--- Input data Enclosed Below ---

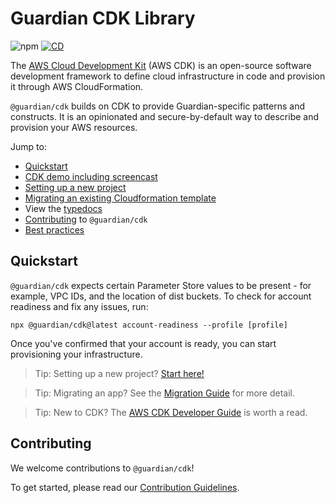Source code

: # Guardian CDK Library

![npm][badge-npm] [![CD][badge-cd]][internal-cd-file]

[badge-cd]: https://github.com/guardian/cdk/actions/workflows/cd.yaml/badge.svg
[badge-npm]: https://img.shields.io/npm/v/@guardian/cdk?style=flat-square
[internal-cd-file]: https://github.com/guardian/cdk/actions/workflows/cd.yaml

The [AWS Cloud Development Kit](https://github.com/aws/aws-cdk) (AWS CDK) is an open-source software
development framework to define cloud infrastructure in code and provision it
through AWS CloudFormation.

`@guardian/cdk` builds on CDK to provide Guardian-specific patterns and
constructs. It is an opinionated and secure-by-default way to describe and
provision your AWS resources.

Jump to:

- [Quickstart](#quickstart)
- [CDK demo including screencast](https://github.com/guardian/cdk-demo)
- [Setting up a new project](./docs/setting-up-a-gucdk-project.md)
- [Migrating an existing Cloudformation template](./docs/migration-guide.md)
- View the [typedocs](https://guardian.github.io/cdk/)
- [Contributing](#contributing) to `@guardian/cdk`
- [Best practices](./docs/best-practices.md)

## Quickstart

`@guardian/cdk` expects certain Parameter Store values to be present - for
example, VPC IDs, and the location of dist buckets. To check for account
readiness and fix any issues, run:

    npx @guardian/cdk@latest account-readiness --profile [profile]

Once you've confirmed that your account is ready, you can start provisioning your infrastructure.

> Tip: Setting up a new project? [Start here!](./docs/setting-up-a-gucdk-project.md)

> Tip: Migrating an app? See the [Migration Guide](./docs/migration-guide.md) for more detail.

> Tip: New to CDK? The [AWS CDK Developer Guide](https://docs.aws.amazon.com/cdk/v2/guide/home.html) is worth a read.

## Contributing

We welcome contributions to `@guardian/cdk`!

To get started, please read our [Contribution Guidelines](./docs/contributing.md).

--- End of Enclosed Input data ---

Task directions ▸ Write out every entry above exactly, minus the pictures.

The completed task ▸
Source code

: # Guardian CDK Library

![npm][badge-npm] [![CD][badge-cd]][internal-cd-file]

[badge-cd]: https://github.com/guardian/cdk/actions/workflows/cd.yaml/badge.svg
[badge-npm]: https://img.shields.io/npm/v/@guardian/cdk?style=flat-square
[internal-cd-file]: https://github.com/guardian/cdk/actions/workflows/cd.yaml

The [AWS Cloud Development Kit](https://github.com/aws/aws-cdk) (AWS CDK) is an open-source software
development framework to define cloud infrastructure in code and provision it
through AWS CloudFormation.

`@guardian/cdk` builds on CDK to provide Guardian-specific patterns and
constructs. It is an opinionated and secure-by-default way to describe and
provision your AWS resources.

Jump to:

- [Quickstart](#quickstart)
- [CDK demo including screencast](https://github.com/guardian/cdk-demo)
- [Setting up a new project](./docs/setting-up-a-gucdk-project.md)
- [Migrating an existing Cloudformation template](./docs/migration-guide.md)
- View the [typedocs](https://guardian.github.io/cdk/)
- [Contributing](#contributing) to `@guardian/cdk`
- [Best practices](./docs/best-practices.md)

## Quickstart

`@guardian/cdk` expects certain Parameter Store values to be present - for
example, VPC IDs, and the location of dist buckets. To check for account
readiness and fix any issues, run:

    npx @guardian/cdk@latest account-readiness --profile [profile]

Once you've confirmed that your account is ready, you can start provisioning your infrastructure.

> Tip: Setting up a new project? [Start here!](./docs/setting-up-a-gucdk-project.md)

> Tip: Migrating an app? See the [Migration Guide](./docs/migration-guide.md) for more detail.

> Tip: New to CDK? The [AWS CDK Developer Guide](https://docs.aws.amazon.com/cdk/v2/guide/home.html) is worth a read.

## Contributing

We welcome contributions to `@guardian/cdk`!

To get started, please read our [Contribution Guidelines](./docs/contributing.md).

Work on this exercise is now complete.